Staff Summer Reading Picks
Our staff summer reading recommendations highlight stories that help us see the world in different ways and from new perspectives. Reading diverse stories helps us listen more, learn more, and become better partners as we work with others to make California the healthiest state.
The following recommendations offer a snapshot of what's resonating with us right now — moving, challenging, inspiring, and empowering us to see the world — and our work — a little differently.
We hope you enjoy our summer reading picks, and please let us know if you have recommendations for us!
Pachinko by Min Jin Lee
Imagine fleeing your home country only to arrive in a new country that would never come to accept you, or even your children and grandchildren who would eventually be born on their soil. I’m not talking about life in America, but rather, life in Japan in the early 1900s. It’s a story of a young Korean girl, Sunja, who flees her home for Japan where she and her children live on the margins, as registered “strangers”. It’s an amazing story of how culture becomes layered, how it can breed resilience and isolate you all at the same time. And it makes me think about our work related to belonging and how, through our funding to the Haas Institute for a Fair and Inclusive Society, we are working to build a culture of inclusion, belonging, and social connectedness as critical protective factors needed to enable a healthy life and achieve our full potential.

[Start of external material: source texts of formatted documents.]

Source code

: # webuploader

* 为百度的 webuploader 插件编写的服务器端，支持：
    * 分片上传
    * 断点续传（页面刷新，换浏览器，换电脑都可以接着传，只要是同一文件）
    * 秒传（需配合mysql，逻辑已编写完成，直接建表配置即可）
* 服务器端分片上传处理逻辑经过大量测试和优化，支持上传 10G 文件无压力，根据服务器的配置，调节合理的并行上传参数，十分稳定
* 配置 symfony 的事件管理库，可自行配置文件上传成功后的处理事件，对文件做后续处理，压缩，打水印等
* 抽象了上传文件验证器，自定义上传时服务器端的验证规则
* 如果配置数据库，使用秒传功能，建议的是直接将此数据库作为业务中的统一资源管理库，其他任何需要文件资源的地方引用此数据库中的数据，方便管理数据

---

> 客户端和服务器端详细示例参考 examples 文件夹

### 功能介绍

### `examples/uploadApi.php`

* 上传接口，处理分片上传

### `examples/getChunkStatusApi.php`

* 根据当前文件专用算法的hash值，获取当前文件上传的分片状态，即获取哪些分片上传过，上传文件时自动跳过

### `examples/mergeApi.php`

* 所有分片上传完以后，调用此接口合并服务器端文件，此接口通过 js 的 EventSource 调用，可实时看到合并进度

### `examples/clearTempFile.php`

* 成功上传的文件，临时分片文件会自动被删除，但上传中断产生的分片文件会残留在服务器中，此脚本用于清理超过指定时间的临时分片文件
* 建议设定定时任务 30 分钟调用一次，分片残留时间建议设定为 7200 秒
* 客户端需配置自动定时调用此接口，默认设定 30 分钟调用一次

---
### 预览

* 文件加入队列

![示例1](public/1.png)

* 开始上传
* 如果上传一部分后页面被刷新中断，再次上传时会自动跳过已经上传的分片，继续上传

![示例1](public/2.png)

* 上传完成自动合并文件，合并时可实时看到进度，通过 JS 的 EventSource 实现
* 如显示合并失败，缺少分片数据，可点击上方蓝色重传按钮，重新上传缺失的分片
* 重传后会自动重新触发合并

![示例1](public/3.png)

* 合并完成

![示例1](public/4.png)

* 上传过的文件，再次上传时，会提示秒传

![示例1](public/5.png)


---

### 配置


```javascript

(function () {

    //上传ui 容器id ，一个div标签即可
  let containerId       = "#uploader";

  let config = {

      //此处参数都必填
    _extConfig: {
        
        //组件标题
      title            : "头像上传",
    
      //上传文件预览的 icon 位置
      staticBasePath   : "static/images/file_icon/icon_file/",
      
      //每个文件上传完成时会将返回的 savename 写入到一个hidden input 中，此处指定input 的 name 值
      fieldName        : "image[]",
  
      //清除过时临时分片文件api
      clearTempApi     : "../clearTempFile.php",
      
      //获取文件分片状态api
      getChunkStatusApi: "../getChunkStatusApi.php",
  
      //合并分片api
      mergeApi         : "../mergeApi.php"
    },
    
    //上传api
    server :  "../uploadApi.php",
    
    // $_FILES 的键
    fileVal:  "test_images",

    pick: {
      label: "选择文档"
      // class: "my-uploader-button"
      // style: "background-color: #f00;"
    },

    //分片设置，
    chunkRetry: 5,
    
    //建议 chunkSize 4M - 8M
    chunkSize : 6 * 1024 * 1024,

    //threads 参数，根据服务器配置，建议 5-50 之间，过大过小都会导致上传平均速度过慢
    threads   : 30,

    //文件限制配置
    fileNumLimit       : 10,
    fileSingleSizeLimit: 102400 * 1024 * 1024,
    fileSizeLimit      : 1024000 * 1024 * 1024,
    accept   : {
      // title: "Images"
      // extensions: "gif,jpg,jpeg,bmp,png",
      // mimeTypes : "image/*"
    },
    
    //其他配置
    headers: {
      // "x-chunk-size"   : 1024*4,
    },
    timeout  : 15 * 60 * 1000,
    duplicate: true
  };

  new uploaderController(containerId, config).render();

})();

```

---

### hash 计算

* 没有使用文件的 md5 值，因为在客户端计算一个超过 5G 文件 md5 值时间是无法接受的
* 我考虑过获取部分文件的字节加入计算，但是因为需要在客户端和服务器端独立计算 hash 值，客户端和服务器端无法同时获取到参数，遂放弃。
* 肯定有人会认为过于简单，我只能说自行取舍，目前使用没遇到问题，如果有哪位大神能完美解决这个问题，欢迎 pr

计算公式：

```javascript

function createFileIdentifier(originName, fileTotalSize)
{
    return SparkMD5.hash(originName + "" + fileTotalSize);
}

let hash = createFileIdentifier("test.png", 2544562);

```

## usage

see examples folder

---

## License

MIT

Say Nothing by Patrick Radden Keefe
Say Nothing: A true story of murder and memory in Northern Ireland investigates the case of Jean McConville, a mother of ten who was “disappeared” at the hands of the I.R.A. during the height of the "Troubles" — sectarian violence that ravaged Northern Ireland for much of the 20th century. Initially interested because of the conflict’s impact on my own family’s history, I found myself deeply moved by the book’s focus on humanity in its unflinching examination of the cyclical nature of violence, how trauma can shatter families and communities across generations, and how healing — though painful and at times inadequate — can offer hope for the future.

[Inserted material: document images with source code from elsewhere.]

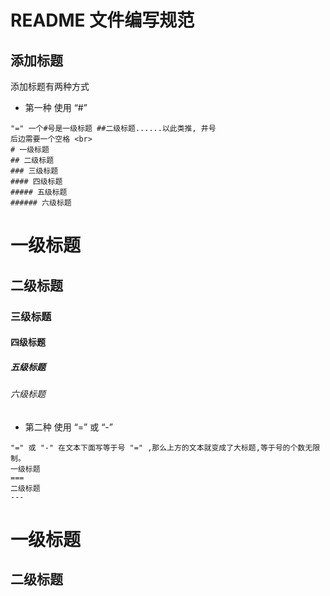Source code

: # README 文件编写规范

## 添加标题
添加标题有两种方式 
* 第一种 使用 “#” <br>

```
"=" 一个#号是一级标题 ##二级标题......以此类推, 井号
后边需要一个空格 <br>
# 一级标题
## 二级标题
### 三级标题
#### 四级标题
##### 五级标题
###### 六级标题
```
# 一级标题
## 二级标题
### 三级标题
#### 四级标题
##### 五级标题
###### 六级标题

* 第二种 使用 “=” 或 “-” <br>

```
"=" 或 "-" 在文本下面写等于号 "=" ,那么上方的文本就变成了大标题,等于号的个数无限制。
一级标题
===
二级标题
---
```
一级标题
===
二级标题
---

The Practical Playbook II: Building Multisector Partnerships That Work, edited by Lloyd Michener, Brian C. Castrucci, Don W. Bradley, Edward L. Hunter, Craig W. Thomas, Catherine Patterson, and Elizabeth Corcoran
This nuts-and-bolts guide is a must read for anyone who believes that all sectors have a role to play in the health of communities. It features stories of unusual partners coming to the table — from faith communities to elected officials — and lessons from the California Accountable Communities for Health Initiative, The BUILD Health Challenge, and other regional efforts that are innovating through collaboration. It’s refreshing to learn from real-life examples of diverse partners coming together to produce lasting change by and for communities.
Invictus by John Carlin
In this inspirational true story, Nelson Mandela negotiates with the South African regime to end apartheid, using rugby and the 1995 Rugby World Cup to unify the nation around a vision for its post-apartheid future. It shows beautifully how sports can be used to bring people together, rather than divide them, and gives me hope that if South Africa can overcome apartheid, we can all peacefully resolve our differences.
There There by Tommy Orange
This story of urban Native Americans who are preparing for the Big Oakland Powwow weaves together heart-wrenching, hopeful, tragic, and funny narratives of diverse Native American experiences that help you see that the “there” you once knew might not be the same “there” of today. I was gripped by one young character, who taught himself traditional dances by watching YouTube and another who is now sober and trying to reconnect with her community. Together, the stories show the profound multigenerational effects of racism, poverty, and displacement — and the tremendous power of tradition and connection among the urban Native Americans in Oakland.
This is a story of a family’s beautiful struggle in the rural south as they prepare for the arrival of Hurricane Katrina. I don’t remember a book that so vividly and viscerally connected people, animals, and the land, and held together feelings of joy, longing, pain, and loss all at the same time. I especially loved the story of Esch, a young woman who is learning to navigate her power and, in some cases, her desire in relationship to the men and boys around her.
“Everything happens for a reason” and “good things happen to good people,” are a few of the popular “lies” that Kate Bowler, historian of American Christianity and the prosperity gospel, explores in this unflinching, often humorous and always compassionate, memoir of facts, faith and mortality, as she, a 35-year-old professor and mother, faces a Stage-IV colon cancer diagnosis. This highly personal, deeply philosophical work makes me think about the stories we tell each other so we can feel safe and in control of our destinies, and the deep-seated need for security and connection that prompts us to create these stories in the first place.